Required work → Hand back all records exactly, pictures omitted.

++++ Records shown

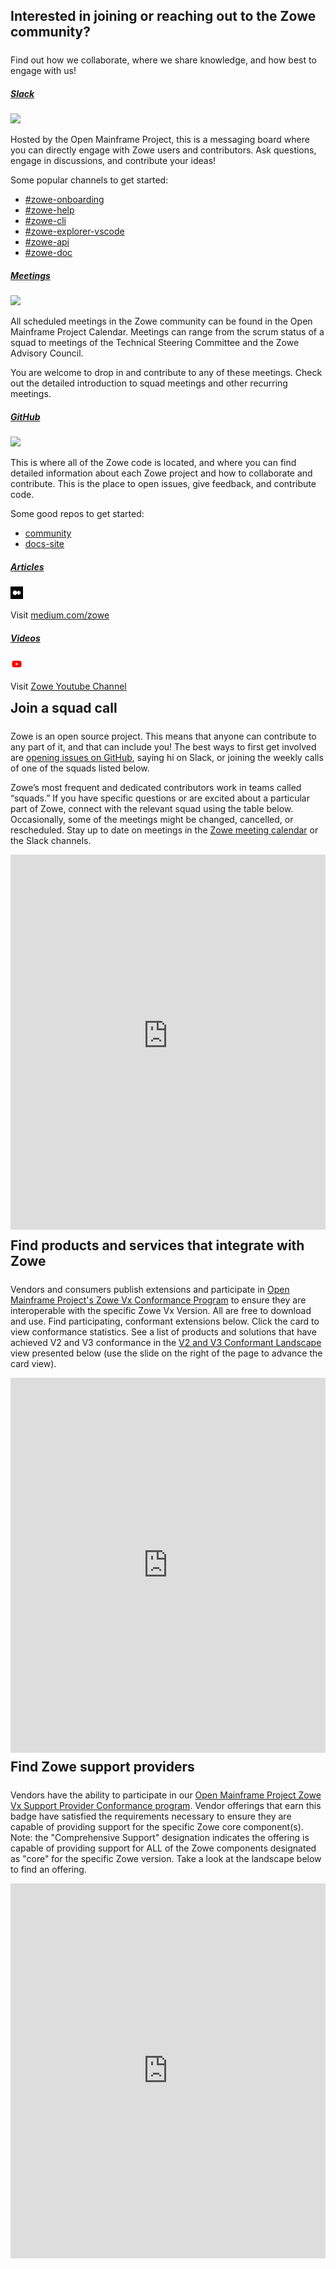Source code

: ---
---

<!-- SPDX-License-Identifier: CC-BY-4.0 -->
<!-- Copyright Contributors to the Zowe project. -->

<style>
  #menu-community a.nav-link {
    background-color: #eeeeee;
    background-color: #eeeeee;
    color: black !important;
  }

  #menu-community.nav-item {
    background-color: #eeeeee;
  }
</style>

<section class="whitebackground">
    <h1 id="download" style="margin-bottom: 1.5rem">Interested in joining or reaching out to the Zowe community?</h1>
    <p>Find out how we collaborate, where we share knowledge, and how best to engage with us!</p>
    <div class="card-deck">
        <div class="card mb-3 animated-tile">
            <div class="card-body">
                <div class="d-flex align-items-baseline">
                    <h5 class="text-left"><a href="{{ site.slack_url }}">Slack</a></h5>
                    <img class="ml-2" style="height: 20px" src="assets/img/slack-community.svg">
                </div>
                <p class="card-text">Hosted by the Open Mainframe Project, this is a messaging board where you can
                    directly engage with Zowe users and contributors. Ask questions, engage in discussions, and contribute your ideas!</p>
                <p>Some popular channels to get started:
                <ul>
                    <li><a href="{{ site.zowe_onboarding_slack_url }}">#zowe-onboarding</a></li>
                    <li><a href="{{ site.zowe_user_slack_url }}">#zowe-help</a></li>
                    <li><a href="{{ site.zowe_cli_slack_url }}">#zowe-cli</a></li>
                    <li><a href="{{ site.zowe_explorer_slack_url }}">#zowe-explorer-vscode</a></li>
                    <li><a href="{{ site.apiml_slack_url }}">#zowe-api</a></li>
                    <li><a href="{{ site.zowe_doc_slack_url }}">#zowe-doc</a></li>
                </ul>
                </p>
            </div>
        </div>
        <div class="card mb-3 animated-tile">
            <div class="card-body">
                <div class="d-flex align-items-baseline">
                    <h5 class="text-left"><a href="{{ site.omp_calendar_url }}">Meetings</a></h5>
                    <img class="ml-2" style="height: 20px" src="assets/img/calendar-community.svg">
                </div>
                <p class="card-text">All scheduled meetings in the Zowe community can be found in the Open Mainframe
                    Project Calendar. Meetings can range from the scrum status of a squad to meetings of the Technical Steering Committee
                    and the Zowe Advisory Council. </p>
                <p>You are welcome to drop in and contribute to any of these meetings. Check out the detailed
                    introduction to squad meetings and other recurring meetings. </p>
            </div>
        </div>
        <div class="card mb-3 animated-tile">
            <div class="card-body">
                <div class="d-flex align-items-baseline">
                    <h5 class="text-left"><a href="{{ site.github_repo_url }}">GitHub</a></h5>
                    <img class="ml-2" style="height: 20px" src="assets/img/github-community.svg">
                </div>
                <p class="card-text">This is where all of the Zowe code is located, and where you can find detailed information
                    about each Zowe project and how to collaborate and contribute. This is the place to open issues, give
                    feedback, and contribute code.</p>
                <p>Some good repos to get started:
                <ul>
                    <li><a href="{{ site.zowe_community_repo_url }}">community</a></li>
                    <li><a href="{{ site.zowe_docs_repo_url }}">docs-site</a></li>
                </ul>
                </p>
            </div>
        </div>
    </div>
    <div class="card-deck">
        <div class="card mb-3 animated-tile">
            <div class="card-body">
                <div class="d-flex align-items-baseline">
                    <h5 class="text-left"><a href="https://medium.com/zowe">Articles</a></h5>
                    <img class="ml-2" style="height: 20px" src="assets/img/medium.png">
                </div>
                <p class="card-text">Visit <a href="https://medium.com/zowe">medium.com/zowe</a></p>
            </div>
        </div>
        <div class="card mb-3 animated-tile">
            <div class="card-body">
                <div class="d-flex align-items-baseline">
                    <h5 class="text-left"><a href="https://www.youtube.com/playlist?list=PL8REpLGaY9QHtnElqPosteBFpITStkAxo">Videos</a></h5>
                    <img class="ml-2" style="height: 20px" src="assets/img/video.png">
                </div>
                <p class="card-text">Visit <a href="https://www.youtube.com/playlist?list=PL8REpLGaY9QHtnElqPosteBFpITStkAxo">Zowe Youtube Channel</a></p>
            </div>
        </div>
    </div>
    <div>
        <h2 style="margin-bottom: 1.5rem; margin-top: 2%">Join a squad call</h2>
        <p>Zowe is an open source project. This means that anyone can contribute to any part of it, and that can include
            you! The best ways to first get involved are <a href="{{ site.create_zowe_issue_url }}">opening issues on
                GitHub</a>, saying hi on Slack, or joining the weekly calls of one of the squads listed below.</p>
        <p>Zowe’s most frequent and dedicated contributors work in teams called “squads.” If you have specific questions
            or are excited about a particular part of Zowe, connect with the relevant squad using the table below.
            Occasionally, some of the meetings might be changed, cancelled, or rescheduled. Stay up to date on meetings
            in the <a href="{{ site.omp_calendar_url }}">Zowe meeting calendar</a> or the Slack channels.</p>
        <iframe class="mt-4" src="https://zoom-lfx.platform.linuxfoundation.org/meetings/zowe" style="border: 0"
                width="100%" height="600" frameborder="0" scrolling="no"></iframe>
    </div>
    <div>
        <h2 style="margin-bottom: 1.5rem; margin-top: 2%">Find products and services that integrate with Zowe</h2>
        <p>Vendors and consumers publish extensions and participate in <a href="https://openmainframeproject.org/our-projects/zowe-conformance-program/">Open Mainframe Project's Zowe Vx
            Conformance Program</a> to ensure they are interoperable with the specific Zowe Vx Version. All are free to download and use. Find participating, conformant extensions below. Click the card to view conformance statistics. See a list of products and solutions that have achieved V2 and V3 conformance in the <a href="https://omp.landscape2.io/embed/embed.html?base-path=&classify=category&key=zowe-conformant&headers=true&category-header=false&category-in-subcategory=false&title-uppercase=false&title-alignment=left&title-font-family=sans-serif&title-font-size=13&style=shadowed&bg-color=%230033a1&fg-color=%23ffffff&item-modal=false&item-name=true&size=md&items-alignment=left&item-name-font-size=11" target="_blank">V2 and V3 Conformant Landscape</a> view presented below (use the slide on the right of the page to advance the card view).</p>
        <iframe src="https://omp.landscape2.io/embed/embed.html?base-path=&classify=category&key=zowe-conformant&headers=true&category-header=false&category-in-subcategory=false&title-uppercase=false&title-alignment=left&title-font-family=sans-serif&title-font-size=13&style=shadowed&bg-color=%230033a1&fg-color=%23ffffff&item-modal=false&item-name=true&size=md&items-alignment=left&item-name-font-size=11" style="width:100%;display:block;border:none;" height="600"></iframe>
    </div>
    <div>
        <h2 style="margin-bottom: 1.5rem; margin-top: 2%">Find Zowe support providers</h2>
        <p>Vendors have the ability to participate in our <a href="https://openmainframeproject.org/our-projects/zowe-conformant-support-provider-program/">Open Mainframe Project Zowe Vx Support Provider Conformance program</a>. Vendor offerings that earn this badge have satisfied the requirements necessary to ensure they are capable of providing support for the specific Zowe core component(s). Note: the "Comprehensive Support" designation indicates the offering is capable of providing support for ALL of the Zowe components designated as "core" for the specific Zowe version. Take a look at the landscape below to find an offering.</p>
        <iframe src="https://omp.landscape2.io/embed/embed.html?base-path=&classify=category&key=zowe-conformant-support-provider&headers=true&category-header=false&category-in-subcategory=false&title-uppercase=false&title-alignment=left&title-font-family=sans-serif&title-font-size=13&style=shadowed&bg-color=%230033a1&fg-color=%23ffffff&item-modal=false&item-name=true&size=md&items-alignment=left&item-name-font-size=11" style="width:100%;display:block;border:none;" height="600"></iframe>
    </div>
</section>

++++++++

Expected answer →
Source code

: ---
---

<!-- SPDX-License-Identifier: CC-BY-4.0 -->
<!-- Copyright Contributors to the Zowe project. -->

<style>
  #menu-community a.nav-link {
    background-color: #eeeeee;
    background-color: #eeeeee;
    color: black !important;
  }

  #menu-community.nav-item {
    background-color: #eeeeee;
  }
</style>

<section class="whitebackground">
    <h1 id="download" style="margin-bottom: 1.5rem">Interested in joining or reaching out to the Zowe community?</h1>
    <p>Find out how we collaborate, where we share knowledge, and how best to engage with us!</p>
    <div class="card-deck">
        <div class="card mb-3 animated-tile">
            <div class="card-body">
                <div class="d-flex align-items-baseline">
                    <h5 class="text-left"><a href="{{ site.slack_url }}">Slack</a></h5>
                    <img class="ml-2" style="height: 20px" src="assets/img/slack-community.svg">
                </div>
                <p class="card-text">Hosted by the Open Mainframe Project, this is a messaging board where you can
                    directly engage with Zowe users and contributors. Ask questions, engage in discussions, and contribute your ideas!</p>
                <p>Some popular channels to get started:
                <ul>
                    <li><a href="{{ site.zowe_onboarding_slack_url }}">#zowe-onboarding</a></li>
                    <li><a href="{{ site.zowe_user_slack_url }}">#zowe-help</a></li>
                    <li><a href="{{ site.zowe_cli_slack_url }}">#zowe-cli</a></li>
                    <li><a href="{{ site.zowe_explorer_slack_url }}">#zowe-explorer-vscode</a></li>
                    <li><a href="{{ site.apiml_slack_url }}">#zowe-api</a></li>
                    <li><a href="{{ site.zowe_doc_slack_url }}">#zowe-doc</a></li>
                </ul>
                </p>
            </div>
        </div>
        <div class="card mb-3 animated-tile">
            <div class="card-body">
                <div class="d-flex align-items-baseline">
                    <h5 class="text-left"><a href="{{ site.omp_calendar_url }}">Meetings</a></h5>
                    <img class="ml-2" style="height: 20px" src="assets/img/calendar-community.svg">
                </div>
                <p class="card-text">All scheduled meetings in the Zowe community can be found in the Open Mainframe
                    Project Calendar. Meetings can range from the scrum status of a squad to meetings of the Technical Steering Committee
                    and the Zowe Advisory Council. </p>
                <p>You are welcome to drop in and contribute to any of these meetings. Check out the detailed
                    introduction to squad meetings and other recurring meetings. </p>
            </div>
        </div>
        <div class="card mb-3 animated-tile">
            <div class="card-body">
                <div class="d-flex align-items-baseline">
                    <h5 class="text-left"><a href="{{ site.github_repo_url }}">GitHub</a></h5>
                    <img class="ml-2" style="height: 20px" src="assets/img/github-community.svg">
                </div>
                <p class="card-text">This is where all of the Zowe code is located, and where you can find detailed information
                    about each Zowe project and how to collaborate and contribute. This is the place to open issues, give
                    feedback, and contribute code.</p>
                <p>Some good repos to get started:
                <ul>
                    <li><a href="{{ site.zowe_community_repo_url }}">community</a></li>
                    <li><a href="{{ site.zowe_docs_repo_url }}">docs-site</a></li>
                </ul>
                </p>
            </div>
        </div>
    </div>
    <div class="card-deck">
        <div class="card mb-3 animated-tile">
            <div class="card-body">
                <div class="d-flex align-items-baseline">
                    <h5 class="text-left"><a href="https://medium.com/zowe">Articles</a></h5>
                    <img class="ml-2" style="height: 20px" src="assets/img/medium.png">
                </div>
                <p class="card-text">Visit <a href="https://medium.com/zowe">medium.com/zowe</a></p>
            </div>
        </div>
        <div class="card mb-3 animated-tile">
            <div class="card-body">
                <div class="d-flex align-items-baseline">
                    <h5 class="text-left"><a href="https://www.youtube.com/playlist?list=PL8REpLGaY9QHtnElqPosteBFpITStkAxo">Videos</a></h5>
                    <img class="ml-2" style="height: 20px" src="assets/img/video.png">
                </div>
                <p class="card-text">Visit <a href="https://www.youtube.com/playlist?list=PL8REpLGaY9QHtnElqPosteBFpITStkAxo">Zowe Youtube Channel</a></p>
            </div>
        </div>
    </div>
    <div>
        <h2 style="margin-bottom: 1.5rem; margin-top: 2%">Join a squad call</h2>
        <p>Zowe is an open source project. This means that anyone can contribute to any part of it, and that can include
            you! The best ways to first get involved are <a href="{{ site.create_zowe_issue_url }}">opening issues on
                GitHub</a>, saying hi on Slack, or joining the weekly calls of one of the squads listed below.</p>
        <p>Zowe’s most frequent and dedicated contributors work in teams called “squads.” If you have specific questions
            or are excited about a particular part of Zowe, connect with the relevant squad using the table below.
            Occasionally, some of the meetings might be changed, cancelled, or rescheduled. Stay up to date on meetings
            in the <a href="{{ site.omp_calendar_url }}">Zowe meeting calendar</a> or the Slack channels.</p>
        <iframe class="mt-4" src="https://zoom-lfx.platform.linuxfoundation.org/meetings/zowe" style="border: 0"
                width="100%" height="600" frameborder="0" scrolling="no"></iframe>
    </div>
    <div>
        <h2 style="margin-bottom: 1.5rem; margin-top: 2%">Find products and services that integrate with Zowe</h2>
        <p>Vendors and consumers publish extensions and participate in <a href="https://openmainframeproject.org/our-projects/zowe-conformance-program/">Open Mainframe Project's Zowe Vx
            Conformance Program</a> to ensure they are interoperable with the specific Zowe Vx Version. All are free to download and use. Find participating, conformant extensions below. Click the card to view conformance statistics. See a list of products and solutions that have achieved V2 and V3 conformance in the <a href="https://omp.landscape2.io/embed/embed.html?base-path=&classify=category&key=zowe-conformant&headers=true&category-header=false&category-in-subcategory=false&title-uppercase=false&title-alignment=left&title-font-family=sans-serif&title-font-size=13&style=shadowed&bg-color=%230033a1&fg-color=%23ffffff&item-modal=false&item-name=true&size=md&items-alignment=left&item-name-font-size=11" target="_blank">V2 and V3 Conformant Landscape</a> view presented below (use the slide on the right of the page to advance the card view).</p>
        <iframe src="https://omp.landscape2.io/embed/embed.html?base-path=&classify=category&key=zowe-conformant&headers=true&category-header=false&category-in-subcategory=false&title-uppercase=false&title-alignment=left&title-font-family=sans-serif&title-font-size=13&style=shadowed&bg-color=%230033a1&fg-color=%23ffffff&item-modal=false&item-name=true&size=md&items-alignment=left&item-name-font-size=11" style="width:100%;display:block;border:none;" height="600"></iframe>
    </div>
    <div>
        <h2 style="margin-bottom: 1.5rem; margin-top: 2%">Find Zowe support providers</h2>
        <p>Vendors have the ability to participate in our <a href="https://openmainframeproject.org/our-projects/zowe-conformant-support-provider-program/">Open Mainframe Project Zowe Vx Support Provider Conformance program</a>. Vendor offerings that earn this badge have satisfied the requirements necessary to ensure they are capable of providing support for the specific Zowe core component(s). Note: the "Comprehensive Support" designation indicates the offering is capable of providing support for ALL of the Zowe components designated as "core" for the specific Zowe version. Take a look at the landscape below to find an offering.</p>
        <iframe src="https://omp.landscape2.io/embed/embed.html?base-path=&classify=category&key=zowe-conformant-support-provider&headers=true&category-header=false&category-in-subcategory=false&title-uppercase=false&title-alignment=left&title-font-family=sans-serif&title-font-size=13&style=shadowed&bg-color=%230033a1&fg-color=%23ffffff&item-modal=false&item-name=true&size=md&items-alignment=left&item-name-font-size=11" style="width:100%;display:block;border:none;" height="600"></iframe>
    </div>
</section>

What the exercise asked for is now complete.